Comparing the orthogonal and homotopy functor calculi

TL;DR

This paper compares Goodwillie's homotopy functor calculus and Weiss's orthogonal calculus, showing their towers agree for analytic functors and establishing a relationship between their model categories.

Contribution

It provides a comparison of the two calculi, demonstrating their equivalence for analytic functors and connecting their model category frameworks.

Findings

The towers agree up to weak equivalence for analytic functors.

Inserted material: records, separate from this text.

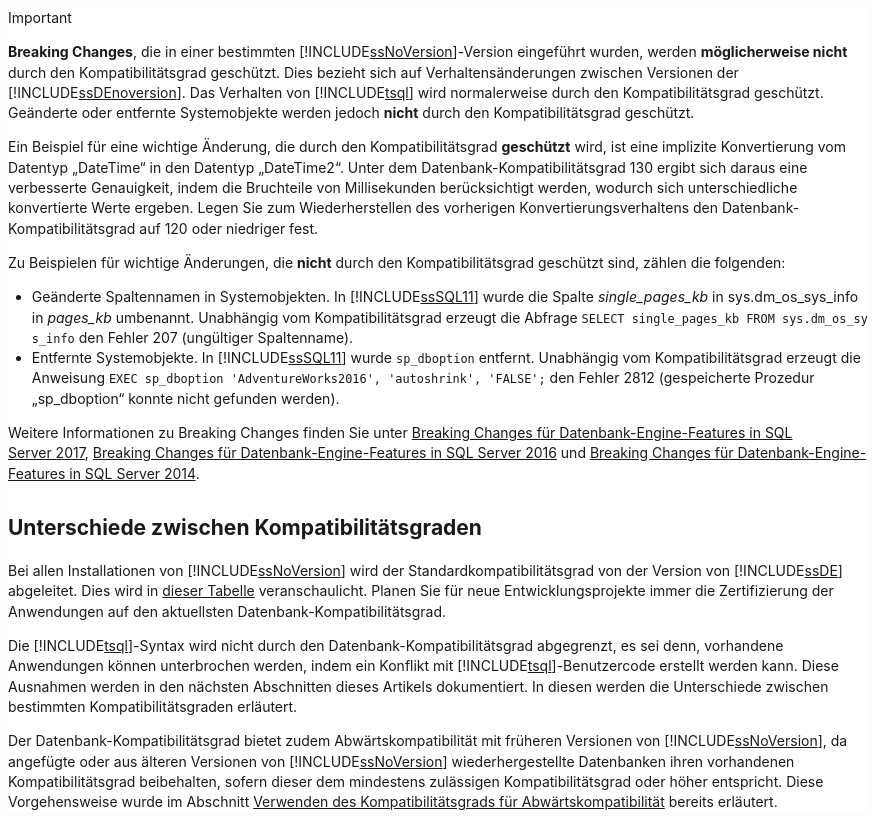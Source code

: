 > [!IMPORTANT]
> **Breaking Changes**, die in einer bestimmten [!INCLUDE[ssNoVersion](../../includes/ssnoversion-md.md)]-Version eingeführt wurden, werden **möglicherweise nicht** durch den Kompatibilitätsgrad geschützt. Dies bezieht sich auf Verhaltensänderungen zwischen Versionen der [!INCLUDE[ssDEnoversion](../../includes/ssdenoversion-md.md)]. Das Verhalten von [!INCLUDE[tsql](../../includes/tsql-md.md)] wird normalerweise durch den Kompatibilitätsgrad geschützt. Geänderte oder entfernte Systemobjekte werden jedoch **nicht** durch den Kompatibilitätsgrad geschützt.
>
> Ein Beispiel für eine wichtige Änderung, die durch den Kompatibilitätsgrad **geschützt** wird, ist eine implizite Konvertierung vom Datentyp „DateTime“ in den Datentyp „DateTime2“. Unter dem Datenbank-Kompatibilitätsgrad 130 ergibt sich daraus eine verbesserte Genauigkeit, indem die Bruchteile von Millisekunden berücksichtigt werden, wodurch sich unterschiedliche konvertierte Werte ergeben. Legen Sie zum Wiederherstellen des vorherigen Konvertierungsverhaltens den Datenbank-Kompatibilitätsgrad auf 120 oder niedriger fest.
>
> Zu Beispielen für wichtige Änderungen, die **nicht** durch den Kompatibilitätsgrad geschützt sind, zählen die folgenden:
>
> - Geänderte Spaltennamen in Systemobjekten. In [!INCLUDE[ssSQL11](../../includes/sssql11-md.md)] wurde die Spalte *single_pages_kb* in sys.dm_os_sys_info in *pages_kb* umbenannt. Unabhängig vom Kompatibilitätsgrad erzeugt die Abfrage `SELECT single_pages_kb FROM sys.dm_os_sys_info` den Fehler 207 (ungültiger Spaltenname).
> - Entfernte Systemobjekte. In [!INCLUDE[ssSQL11](../../includes/sssql11-md.md)] wurde `sp_dboption` entfernt. Unabhängig vom Kompatibilitätsgrad erzeugt die Anweisung `EXEC sp_dboption 'AdventureWorks2016', 'autoshrink', 'FALSE';` den Fehler 2812 (gespeicherte Prozedur „sp_dboption“ konnte nicht gefunden werden).
>
> Weitere Informationen zu Breaking Changes finden Sie unter [Breaking Changes für Datenbank-Engine-Features in SQL Server 2017](../../database-engine/breaking-changes-to-database-engine-features-in-sql-server-2017.md), [Breaking Changes für Datenbank-Engine-Features in SQL Server 2016](../../database-engine/breaking-changes-to-database-engine-features-in-sql-server-2016.md) und [Breaking Changes für Datenbank-Engine-Features in SQL Server 2014](/sql/database-engine/discontinued-database-engine-functionality-in-sql-server).

## <a name="differences-between-compatibility-levels"></a>Unterschiede zwischen Kompatibilitätsgraden
Bei allen Installationen von [!INCLUDE[ssNoVersion](../../includes/ssnoversion-md.md)] wird der Standardkompatibilitätsgrad von der Version von [!INCLUDE[ssDE](../../includes/ssde-md.md)] abgeleitet. Dies wird in [dieser Tabelle](#supported-dbcompats) veranschaulicht. Planen Sie für neue Entwicklungsprojekte immer die Zertifizierung der Anwendungen auf den aktuellsten Datenbank-Kompatibilitätsgrad.

Die [!INCLUDE[tsql](../../includes/tsql-md.md)]-Syntax wird nicht durch den Datenbank-Kompatibilitätsgrad abgegrenzt, es sei denn, vorhandene Anwendungen können unterbrochen werden, indem ein Konflikt mit [!INCLUDE[tsql](../../includes/tsql-md.md)]-Benutzercode erstellt werden kann. Diese Ausnahmen werden in den nächsten Abschnitten dieses Artikels dokumentiert. In diesen werden die Unterschiede zwischen bestimmten Kompatibilitätsgraden erläutert.

Der Datenbank-Kompatibilitätsgrad bietet zudem Abwärtskompatibilität mit früheren Versionen von [!INCLUDE[ssNoVersion](../../includes/ssnoversion-md.md)], da angefügte oder aus älteren Versionen von [!INCLUDE[ssNoVersion](../../includes/ssnoversion-md.md)] wiederhergestellte Datenbanken ihren vorhandenen Kompatibilitätsgrad beibehalten, sofern dieser dem mindestens zulässigen Kompatibilitätsgrad oder höher entspricht. Diese Vorgehensweise wurde im Abschnitt [Verwenden des Kompatibilitätsgrads für Abwärtskompatibilität](#backwardCompat) bereits erläutert.
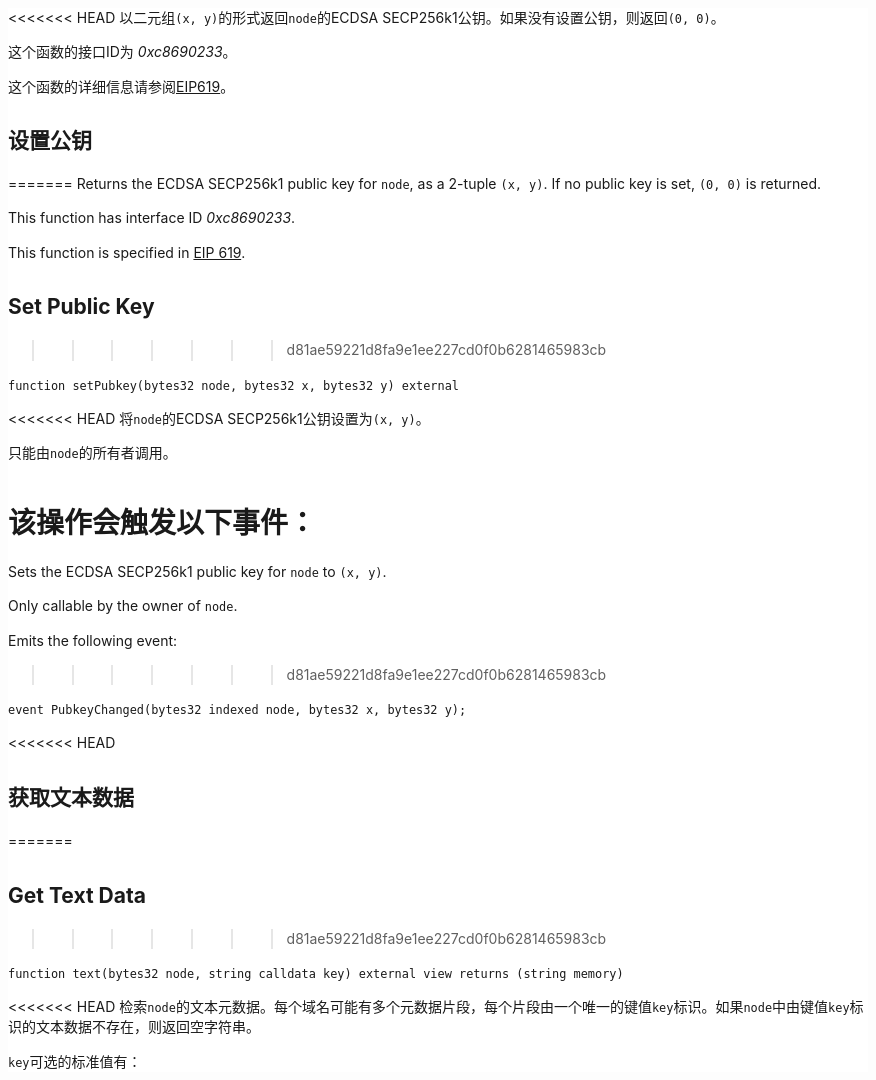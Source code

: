 <<<<<<< HEAD
以二元组`(x, y)`的形式返回`node`的ECDSA SECP256k1公钥。如果没有设置公钥，则返回`(0, 0)`。

这个函数的接口ID为 _0xc8690233_。

这个函数的详细信息请参阅[EIP619](https://github.com/ethereum/EIPs/issues/619)。

## 设置公钥
=======
Returns the ECDSA SECP256k1 public key for `node`, as a 2-tuple `(x, y)`. If no public key is set, `(0, 0)` is returned.

This function has interface ID _0xc8690233_.

This function is specified in [EIP 619](https://github.com/ethereum/EIPs/issues/619).

## Set Public Key
>>>>>>> d81ae59221d8fa9e1ee227cd0f0b6281465983cb

```text
function setPubkey(bytes32 node, bytes32 x, bytes32 y) external
```

<<<<<<< HEAD
将`node`的ECDSA SECP256k1公钥设置为`(x, y)`。

只能由`node`的所有者调用。

该操作会触发以下事件：
=======
Sets the ECDSA SECP256k1 public key for `node` to `(x, y)`.

Only callable by the owner of `node`.

Emits the following event:
>>>>>>> d81ae59221d8fa9e1ee227cd0f0b6281465983cb

```text
event PubkeyChanged(bytes32 indexed node, bytes32 x, bytes32 y);
```

<<<<<<< HEAD
## 获取文本数据
=======
## Get Text Data
>>>>>>> d81ae59221d8fa9e1ee227cd0f0b6281465983cb

```text
function text(bytes32 node, string calldata key) external view returns (string memory)
```

<<<<<<< HEAD
检索`node`的文本元数据。每个域名可能有多个元数据片段，每个片段由一个唯一的键值`key`标识。如果`node`中由键值`key`标识的文本数据不存在，则返回空字符串。

`key`可选的标准值有：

The Weiss Taylor tower of BO converges.

A commutative diagram of Quillen functors relates the two calculi.

Abstract

Goodwillie's homotopy functor calculus constructs a Taylor tower of approximations to F, often a functor from spaces to spaces. Weiss's orthogonal calculus provides a Taylor tower for functors from vector spaces to spaces. In particular, there is a Weiss tower associated to the functor which sends a vector space V to F evaluated at the one-point compactification of V. In this paper, we give a comparison of these two towers and show that when F is analytic the towers agree up to weak equivalence. We include two main applications, one of which gives as a corollary the convergence of the Weiss Taylor tower of BO. We also lift the homotopy level tower comparison to a commutative diagram of Quillen functors, relating model categories for Goodwillie calculus and model categories for the orthogonal calculus.